Members of the Economic Advisory Council
Doyin Salami, Chairman - a senior lecturer at the Lagos Business School and former member of the monetary policy committee of the Central Bank of Nigeria (CBN).
- Mohammed Sagagi as the vice-chairman
- Ode Ojowu – member
- Shehu Yahaya – member
- Iyabo Masha – member
- Chukwuma Soludo – member
- Bismark Rewane – member
- Mohammed Adaya Salisu – secretary (senior special assistant to the president, development policy)
Unlike the presidential economic team, the new economic council consists of policy and economic experts. The previous team headed by Yemi Osinbajo was made up of ministers, governors and political officials.
Business Insider SSA looks at 3 biggest issues before the new Economic Council:
1. Policy direction on Nigerian naira in the FX market
Early this year, Dr. Doyin Salami while speaking at the NASD OTC Securities Exchange 2019 Business Breakfast meeting in Lagos, observed that the Nigerian naira is probably already overvalued for as high as 10%.
But another member of the team and former Central Bank governor, Charles Soludo was of the view that the current multiple FX regime in the country is not healthy. Soludo, at the 8th annual Pan-Africa Investor Conference organised by Renaissance Capital, an international investment bank, two years ago, described the N306 official rate of the Central Bank as redundant and an instrument for 'rent-seekers and arbitrary allocators'.
He had advised the government to eliminate the policy. Bismarck Rewane is also a pro-market economist and has, on different fora, resist price-fixing by the government, calling for a true reflection of the exchange rate.
Analysts and monetary experts including international organisations have called on pro-market approach and asked Nigerian to align its local currency with economic realities. They believed the country needs to stop defending the naira and allow its free flow at the foreign exchange market. An idea that did not go down with President Buhari's direction on the Naira.
This conflict of ideas on market approach, is one thing the Economic Advisory Council will have to battle with the president and his core cabinet team.
2. To remove not to remove fuel subsidies
Most of the members also believed the fuel subsidies are a huge drain on the government’s revenue. This is one advice that may get their way under Buhari's black book as the president is pro-people with the belief that the removal may cause instant hardship as the price of petrol increase.
Bismarck Rewane had also supported calls for the removal of controversial fuel subsidy in Nigeria, describing it as a criminal enterprise.
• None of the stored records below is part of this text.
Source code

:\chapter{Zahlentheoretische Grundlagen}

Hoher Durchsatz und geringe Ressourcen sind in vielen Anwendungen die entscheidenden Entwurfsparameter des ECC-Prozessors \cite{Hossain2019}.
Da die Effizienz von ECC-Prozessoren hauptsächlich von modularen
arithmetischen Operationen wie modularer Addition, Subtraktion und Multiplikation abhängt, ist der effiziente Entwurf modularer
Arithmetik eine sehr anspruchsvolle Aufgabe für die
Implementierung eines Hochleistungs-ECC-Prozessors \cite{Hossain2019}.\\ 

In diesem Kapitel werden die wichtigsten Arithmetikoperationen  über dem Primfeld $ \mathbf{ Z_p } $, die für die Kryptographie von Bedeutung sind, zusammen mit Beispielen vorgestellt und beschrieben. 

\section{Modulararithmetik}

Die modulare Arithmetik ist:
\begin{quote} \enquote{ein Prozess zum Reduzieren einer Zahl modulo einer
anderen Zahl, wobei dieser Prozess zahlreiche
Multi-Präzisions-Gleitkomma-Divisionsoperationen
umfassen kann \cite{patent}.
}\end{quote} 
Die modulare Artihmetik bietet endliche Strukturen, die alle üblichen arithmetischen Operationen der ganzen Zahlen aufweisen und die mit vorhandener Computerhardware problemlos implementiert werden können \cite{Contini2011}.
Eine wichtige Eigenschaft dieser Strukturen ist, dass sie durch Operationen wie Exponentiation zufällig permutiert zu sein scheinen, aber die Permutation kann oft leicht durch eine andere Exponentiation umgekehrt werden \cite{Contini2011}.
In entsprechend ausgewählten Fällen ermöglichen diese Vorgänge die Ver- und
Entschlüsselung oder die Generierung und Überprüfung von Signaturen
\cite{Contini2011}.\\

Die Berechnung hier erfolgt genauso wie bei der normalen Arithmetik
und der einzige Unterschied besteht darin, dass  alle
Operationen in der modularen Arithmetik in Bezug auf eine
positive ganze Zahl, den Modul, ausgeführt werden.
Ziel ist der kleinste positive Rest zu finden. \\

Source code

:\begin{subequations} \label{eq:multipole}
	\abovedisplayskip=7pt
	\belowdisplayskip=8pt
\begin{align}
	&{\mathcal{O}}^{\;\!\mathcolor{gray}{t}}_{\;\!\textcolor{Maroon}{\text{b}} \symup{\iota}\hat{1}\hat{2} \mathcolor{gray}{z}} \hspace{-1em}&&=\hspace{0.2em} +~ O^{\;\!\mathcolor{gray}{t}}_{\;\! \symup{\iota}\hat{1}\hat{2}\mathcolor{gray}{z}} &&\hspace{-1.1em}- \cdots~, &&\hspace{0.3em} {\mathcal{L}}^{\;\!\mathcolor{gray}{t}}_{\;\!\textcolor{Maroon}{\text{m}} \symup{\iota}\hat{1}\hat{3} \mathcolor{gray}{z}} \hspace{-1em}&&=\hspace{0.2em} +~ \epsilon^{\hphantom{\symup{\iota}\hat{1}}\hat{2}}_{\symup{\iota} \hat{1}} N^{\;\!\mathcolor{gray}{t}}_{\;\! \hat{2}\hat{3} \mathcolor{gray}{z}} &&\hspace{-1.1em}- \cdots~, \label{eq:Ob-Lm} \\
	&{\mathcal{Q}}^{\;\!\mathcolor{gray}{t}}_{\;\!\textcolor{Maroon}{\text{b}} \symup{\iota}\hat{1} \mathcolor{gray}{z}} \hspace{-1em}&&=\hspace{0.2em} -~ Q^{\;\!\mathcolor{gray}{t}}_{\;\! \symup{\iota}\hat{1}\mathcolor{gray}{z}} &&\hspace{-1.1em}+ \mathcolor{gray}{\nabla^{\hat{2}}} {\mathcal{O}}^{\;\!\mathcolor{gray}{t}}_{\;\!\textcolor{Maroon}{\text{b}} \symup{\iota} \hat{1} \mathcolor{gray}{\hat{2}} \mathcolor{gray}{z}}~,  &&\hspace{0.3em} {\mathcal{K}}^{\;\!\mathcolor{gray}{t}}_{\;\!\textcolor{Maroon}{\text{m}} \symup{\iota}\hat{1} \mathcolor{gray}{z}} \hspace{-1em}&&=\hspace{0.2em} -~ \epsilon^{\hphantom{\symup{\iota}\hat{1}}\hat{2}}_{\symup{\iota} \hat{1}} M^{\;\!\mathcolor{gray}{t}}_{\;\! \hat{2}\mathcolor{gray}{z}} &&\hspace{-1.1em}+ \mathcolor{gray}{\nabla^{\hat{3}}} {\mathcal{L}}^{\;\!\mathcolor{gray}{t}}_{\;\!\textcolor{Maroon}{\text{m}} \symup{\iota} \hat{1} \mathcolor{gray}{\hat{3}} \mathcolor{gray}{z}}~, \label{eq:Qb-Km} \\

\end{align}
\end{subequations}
Last year, fuel subsidy payment cost Nigeria more than $2 billion, according to the NNPC financial report.
3. Independence of the Economic Council on economic direction
These are core economic experts. They views and opinion on economic matters are strong and well enough to project the country’s economy. The success or failure of the new economic council will largely depend on various interference from political office holders including the direction of President Buhari-led government.
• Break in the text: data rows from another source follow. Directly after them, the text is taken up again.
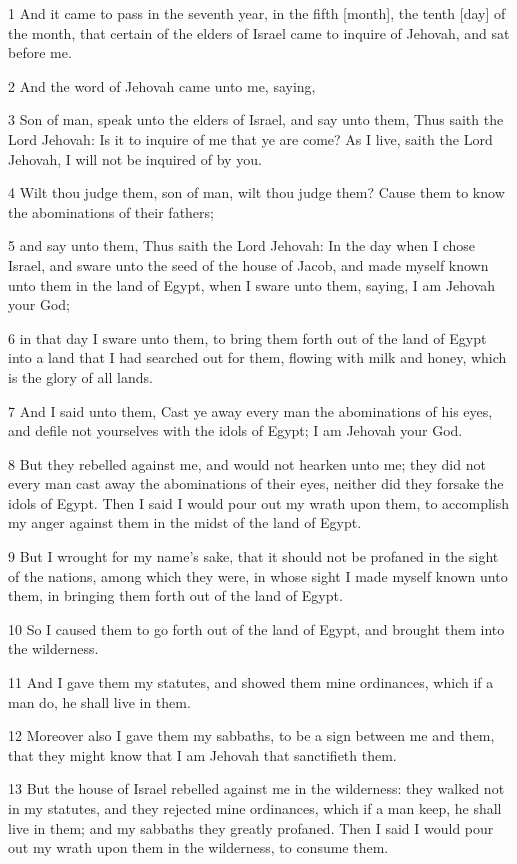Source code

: \par 1 And it came to pass in the seventh year, in the fifth [month], the tenth [day] of the month, that certain of the elders of Israel came to inquire of Jehovah, and sat before me.
\par 2 And the word of Jehovah came unto me, saying,
\par 3 Son of man, speak unto the elders of Israel, and say unto them, Thus saith the Lord Jehovah: Is it to inquire of me that ye are come? As I live, saith the Lord Jehovah, I will not be inquired of by you.
\par 4 Wilt thou judge them, son of man, wilt thou judge them? Cause them to know the abominations of their fathers;
\par 5 and say unto them, Thus saith the Lord Jehovah: In the day when I chose Israel, and sware unto the seed of the house of Jacob, and made myself known unto them in the land of Egypt, when I sware unto them, saying, I am Jehovah your God;
\par 6 in that day I sware unto them, to bring them forth out of the land of Egypt into a land that I had searched out for them, flowing with milk and honey, which is the glory of all lands.
\par 7 And I said unto them, Cast ye away every man the abominations of his eyes, and defile not yourselves with the idols of Egypt; I am Jehovah your God.
\par 8 But they rebelled against me, and would not hearken unto me; they did not every man cast away the abominations of their eyes, neither did they forsake the idols of Egypt. Then I said I would pour out my wrath upon them, to accomplish my anger against them in the midst of the land of Egypt.
\par 9 But I wrought for my name's sake, that it should not be profaned in the sight of the nations, among which they were, in whose sight I made myself known unto them, in bringing them forth out of the land of Egypt.
\par 10 So I caused them to go forth out of the land of Egypt, and brought them into the wilderness.
\par 11 And I gave them my statutes, and showed them mine ordinances, which if a man do, he shall live in them.
\par 12 Moreover also I gave them my sabbaths, to be a sign between me and them, that they might know that I am Jehovah that sanctifieth them.
\par 13 But the house of Israel rebelled against me in the wilderness: they walked not in my statutes, and they rejected mine ordinances, which if a man keep, he shall live in them; and my sabbaths they greatly profaned. Then I said I would pour out my wrath upon them in the wilderness, to consume them.
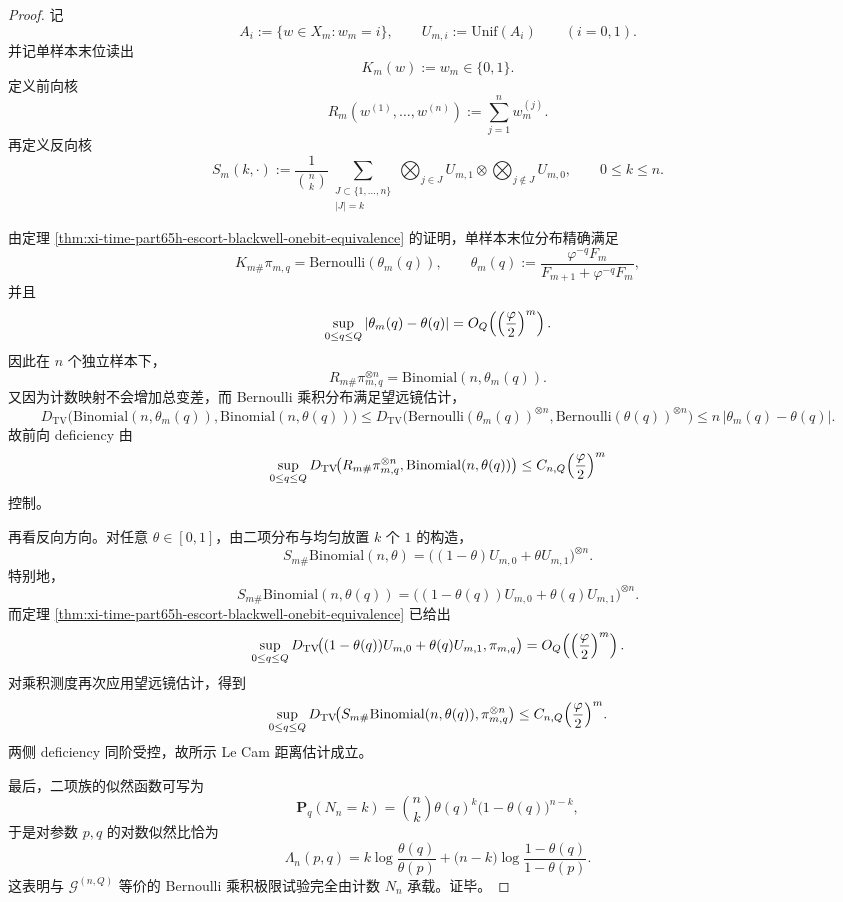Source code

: \begin{proof}
记
\[
A_i:=\{w\in X_m:w_m=i\},
\qquad
U_{m,i}:=\mathrm{Unif}(A_i)
\qquad (i=0,1).
\]
并记单样本末位读出
\[
K_m(w):=w_m\in\{0,1\}.
\]
定义前向核
\[
R_m(w^{(1)},\dots,w^{(n)})
:=
\sum_{j=1}^n w_m^{(j)}.
\]
再定义反向核
\[
S_m(k,\cdot)
:=
\frac{1}{\binom{n}{k}}
\sum_{\substack{J\subset\{1,\dots,n\}\\ |J|=k}}
\bigotimes_{j\in J}U_{m,1}
\otimes
\bigotimes_{j\notin J}U_{m,0},
\qquad 0\le k\le n.
\]

由定理 \ref{thm:xi-time-part65h-escort-blackwell-onebit-equivalence} 的证明，单样本末位分布精确满足
\[
K_{m\#}\pi_{m,q}=\mathrm{Bernoulli}(\theta_m(q)),
\qquad
\theta_m(q):=
\frac{\varphi^{-q}F_m}{F_{m+1}+\varphi^{-q}F_m},
\]
并且
\[
\sup_{0\le q\le Q}|\theta_m(q)-\theta(q)|
=
O_Q\!\left(\Bigl(\frac{\varphi}{2}\Bigr)^m\right).
\]
因此在 \(n\) 个独立样本下，
\[
R_{m\#}\pi_{m,q}^{\otimes n}
=
\mathrm{Binomial}(n,\theta_m(q)).
\]
又因为计数映射不会增加总变差，而 Bernoulli 乘积分布满足望远镜估计，
\[
D_{\mathrm{TV}}\!\bigl(
\mathrm{Binomial}(n,\theta_m(q)),
\mathrm{Binomial}(n,\theta(q))
\bigr)
\le
D_{\mathrm{TV}}\!\bigl(
\mathrm{Bernoulli}(\theta_m(q))^{\otimes n},
\mathrm{Bernoulli}(\theta(q))^{\otimes n}
\bigr)
\le
n\,|\theta_m(q)-\theta(q)|.
\]
故前向 deficiency 由
\[
\sup_{0\le q\le Q}
D_{\mathrm{TV}}\!\bigl(R_{m\#}\pi_{m,q}^{\otimes n},\mathrm{Binomial}(n,\theta(q))\bigr)
\le
C_{n,Q}\Bigl(\frac{\varphi}{2}\Bigr)^m
\]
控制。

再看反向方向。对任意 \(\theta\in[0,1]\)，由二项分布与均匀放置 \(k\) 个 \(1\) 的构造，
\[
S_{m\#}\mathrm{Binomial}(n,\theta)
=
\bigl((1-\theta)U_{m,0}+\theta U_{m,1}\bigr)^{\otimes n}.
\]
特别地，
\[
S_{m\#}\mathrm{Binomial}(n,\theta(q))
=
\bigl((1-\theta(q))U_{m,0}+\theta(q)U_{m,1}\bigr)^{\otimes n}.
\]
而定理 \ref{thm:xi-time-part65h-escort-blackwell-onebit-equivalence} 已给出
\[
\sup_{0\le q\le Q}
D_{\mathrm{TV}}\!\bigl(
(1-\theta(q))U_{m,0}+\theta(q)U_{m,1},
\pi_{m,q}
\bigr)
=
O_Q\!\left(\Bigl(\frac{\varphi}{2}\Bigr)^m\right).
\]
对乘积测度再次应用望远镜估计，得到
\[
\sup_{0\le q\le Q}
D_{\mathrm{TV}}\!\bigl(
S_{m\#}\mathrm{Binomial}(n,\theta(q)),
\pi_{m,q}^{\otimes n}
\bigr)
\le
C_{n,Q}\Bigl(\frac{\varphi}{2}\Bigr)^m.
\]
两侧 deficiency 同阶受控，故所示 Le Cam 距离估计成立。

最后，二项族的似然函数可写为
\[
\mathbf P_q(N_n=k)
=
\binom{n}{k}\theta(q)^k\bigl(1-\theta(q)\bigr)^{n-k},
\]
于是对参数 \(p,q\) 的对数似然比恰为
\[
\Lambda_n(p,q)
=
k\log\frac{\theta(q)}{\theta(p)}
+
\bigl(n-k\bigr)\log\frac{1-\theta(q)}{1-\theta(p)}.
\]
这表明与 \(\mathcal G^{(n,Q)}\) 等价的 Bernoulli 乘积极限试验完全由计数 \(N_n\) 承载。证毕。
\end{proof}



\endinput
This includes how the fiscal and monetary authorities will be able to handle, take advice and suggestions from the team on economic policies and expedite actions.
In a series of Tweets on Monday, Oby Ezekwesili, Nigeria's former minister and Senior Economic Advisor at Africa Economic Development Policy Initiative, urged the Advisors to “tell the President how he mismanaged the Economy in the last 4 years.”
“The setting up a Council of Economic Advisors is in itself one of the features of the American Presidential system which we copied. Strong membership and that’s really great.
“I hope the first thing they do is tell the President how he mismanaged the Economy in the last 4 years,” part of the tweets read.
She described the previous economic team headed by Osinbajo as a 'figurehead,' saying the president was the one managing the economic policies.